E’ del tutto evidente, allora, che sono stati pretermessi i principi affermati da questa Corte, secondo i quali, in tema di procedimento in appello, in caso di ribaltamento della sentenza assolutoria, sussiste l’obbligo di rinnovazione
dell’istruttoria quando la prova decisiva riguarda le dichiarazioni rese in dibattimento dai consulenti tecnici e dai periti, ancorché siano state acquisite le loro relazioni, là dove nella motivazione della sentenza di “overturning” tali dichiarazioni siano state autonomamente valorizzate e rivalutate (ex multis, Sez. 5, Sentenza n. 7379 del 21/11/2023 -dep. 19/02/2024- Rv. 285980).

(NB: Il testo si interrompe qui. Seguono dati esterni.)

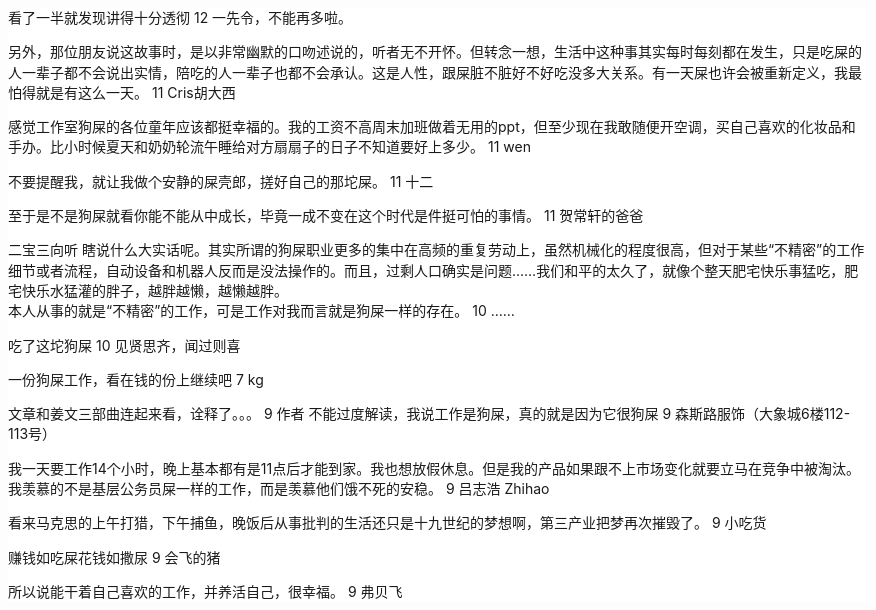  看了一半就发现讲得十分透彻
 12
一先令，不能再多啦。

 另外，那位朋友说这故事时，是以非常幽默的口吻述说的，听者无不开怀。但转念一想，生活中这种事其实每时每刻都在发生，只是吃屎的人一辈子都不会说出实情，陪吃的人一辈子也都不会承认。这是人性，跟屎脏不脏好不好吃没多大关系。有一天屎也许会被重新定义，我最怕得就是有这么一天。
 11
Cris胡大西

 感觉工作室狗屎的各位童年应该都挺幸福的。我的工资不高周末加班做着无用的ppt，但至少现在我敢随便开空调，买自己喜欢的化妆品和手办。比小时候夏天和奶奶轮流午睡给对方扇扇子的日子不知道要好上多少。
 11
wen

 不要提醒我，就让我做个安静的屎壳郎，搓好自己的那坨屎。
 11
十二

 至于是不是狗屎就看你能不能从中成长，毕竟一成不变在这个时代是件挺可怕的事情。
 11
贺常轩的爸爸

 二宝三向听
 瞎说什么大实话呢。其实所谓的狗屎职业更多的集中在高频的重复劳动上，虽然机械化的程度很高，但对于某些“不精密”的工作细节或者流程，自动设备和机器人反而是没法操作的。而且，过剩人口确实是问题……我们和平的太久了，就像个整天肥宅快乐事猛吃，肥宅快乐水猛灌的胖子，越胖越懒，越懒越胖。  
本人从事的就是“不精密”的工作，可是工作对我而言就是狗屎一样的存在。
 10
……

 吃了这坨狗屎
 10
见贤思齐，闻过则喜

 一份狗屎工作，看在钱的份上继续吧
 7
kg

 文章和姜文三部曲连起来看，诠释了。。。
 9
作者
 不能过度解读，我说工作是狗屎，真的就是因为它很狗屎
 9
森斯路服饰（大象城6楼112-113号）

 我一天要工作14个小时，晚上基本都有是11点后才能到家。我也想放假休息。但是我的产品如果跟不上市场变化就要立马在竞争中被淘汰。我羡慕的不是基层公务员屎一样的工作，而是羡慕他们饿不死的安稳。
 9
吕志浩 Zhihao

 看来马克思的上午打猎，下午捕鱼，晚饭后从事批判的生活还只是十九世纪的梦想啊，第三产业把梦再次摧毁了。
 9
小吃货

 赚钱如吃屎花钱如撒尿
 9
会飞的猪

 所以说能干着自己喜欢的工作，并养活自己，很幸福。
 9
弗贝飞
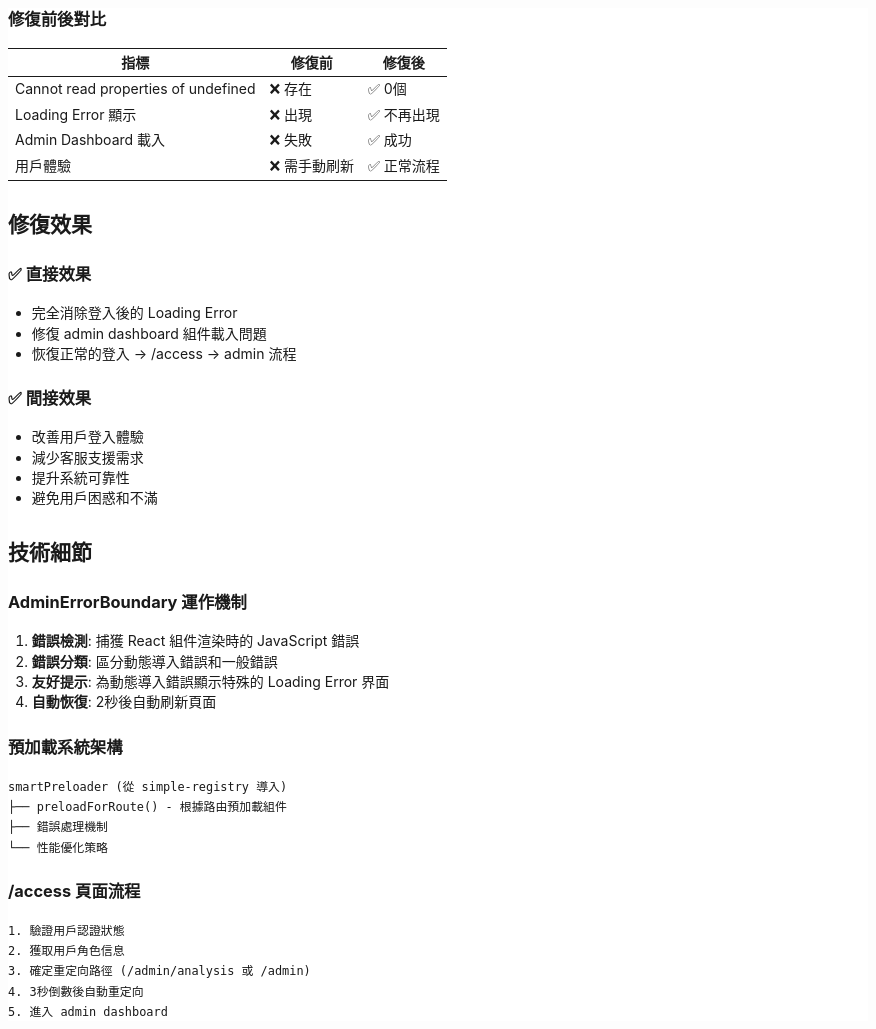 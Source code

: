 ### **修復前後對比**
| 指標 | 修復前 | 修復後 |
|------|--------|--------|
| Cannot read properties of undefined | ❌ 存在 | ✅ 0個 |
| Loading Error 顯示 | ❌ 出現 | ✅ 不再出現 |
| Admin Dashboard 載入 | ❌ 失敗 | ✅ 成功 |
| 用戶體驗 | ❌ 需手動刷新 | ✅ 正常流程 |

## 修復效果

### **✅ 直接效果**
- 完全消除登入後的 Loading Error
- 修復 admin dashboard 組件載入問題
- 恢復正常的登入 → /access → admin 流程

### **✅ 間接效果**
- 改善用戶登入體驗
- 減少客服支援需求
- 提升系統可靠性
- 避免用戶困惑和不滿

## 技術細節

### **AdminErrorBoundary 運作機制**
1. **錯誤檢測**: 捕獲 React 組件渲染時的 JavaScript 錯誤
2. **錯誤分類**: 區分動態導入錯誤和一般錯誤
3. **友好提示**: 為動態導入錯誤顯示特殊的 Loading Error 界面
4. **自動恢復**: 2秒後自動刷新頁面

### **預加載系統架構**
```
smartPreloader (從 simple-registry 導入)
├── preloadForRoute() - 根據路由預加載組件
├── 錯誤處理機制
└── 性能優化策略
```

### **/access 頁面流程**
```
1. 驗證用戶認證狀態
2. 獲取用戶角色信息
3. 確定重定向路徑 (/admin/analysis 或 /admin)
4. 3秒倒數後自動重定向
5. 進入 admin dashboard
```
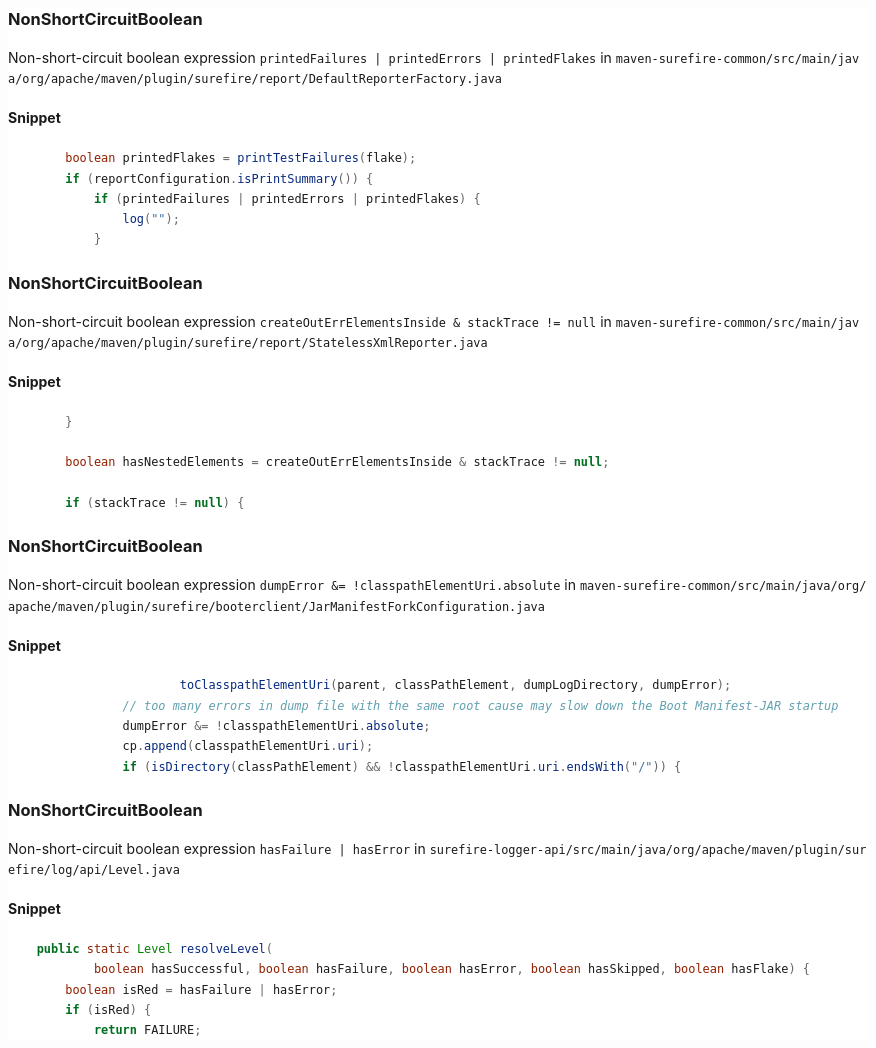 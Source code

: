 ### NonShortCircuitBoolean
Non-short-circuit boolean expression `printedFailures | printedErrors | printedFlakes`
in `maven-surefire-common/src/main/java/org/apache/maven/plugin/surefire/report/DefaultReporterFactory.java`
#### Snippet
```java
        boolean printedFlakes = printTestFailures(flake);
        if (reportConfiguration.isPrintSummary()) {
            if (printedFailures | printedErrors | printedFlakes) {
                log("");
            }
```

### NonShortCircuitBoolean
Non-short-circuit boolean expression `createOutErrElementsInside & stackTrace != null`
in `maven-surefire-common/src/main/java/org/apache/maven/plugin/surefire/report/StatelessXmlReporter.java`
#### Snippet
```java
        }

        boolean hasNestedElements = createOutErrElementsInside & stackTrace != null;

        if (stackTrace != null) {
```

### NonShortCircuitBoolean
Non-short-circuit boolean expression `dumpError &= !classpathElementUri.absolute`
in `maven-surefire-common/src/main/java/org/apache/maven/plugin/surefire/booterclient/JarManifestForkConfiguration.java`
#### Snippet
```java
                        toClasspathElementUri(parent, classPathElement, dumpLogDirectory, dumpError);
                // too many errors in dump file with the same root cause may slow down the Boot Manifest-JAR startup
                dumpError &= !classpathElementUri.absolute;
                cp.append(classpathElementUri.uri);
                if (isDirectory(classPathElement) && !classpathElementUri.uri.endsWith("/")) {
```

### NonShortCircuitBoolean
Non-short-circuit boolean expression `hasFailure | hasError`
in `surefire-logger-api/src/main/java/org/apache/maven/plugin/surefire/log/api/Level.java`
#### Snippet
```java
    public static Level resolveLevel(
            boolean hasSuccessful, boolean hasFailure, boolean hasError, boolean hasSkipped, boolean hasFlake) {
        boolean isRed = hasFailure | hasError;
        if (isRed) {
            return FAILURE;
```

D’altronde, le dichiarazioni rese dal perito o dal consulente tecnico nel corso del dibattimento, in quanto veicolate nel processo a mezzo del linguaggio verbale, costituiscono prove dichiarative, sicché sussiste, per il giudice di appello che, sul diverso apprezzamento di esse, fondi, sempreché decisive, la riforma della sentenza di assoluzione, l’obbligo di procedere alla loro rinnovazione dibattimentale attraverso l’esame del perito o del consulente, mentre analogo obbligo non sussiste solo ove la relazione scritta del perito o del consulente tecnico sia stata acquisita mediante lettura, ivi difettando la natura dichiarativa della prova (Sez. U, Sentenza n. 14426 del 28/01/2019, Rv. 275112).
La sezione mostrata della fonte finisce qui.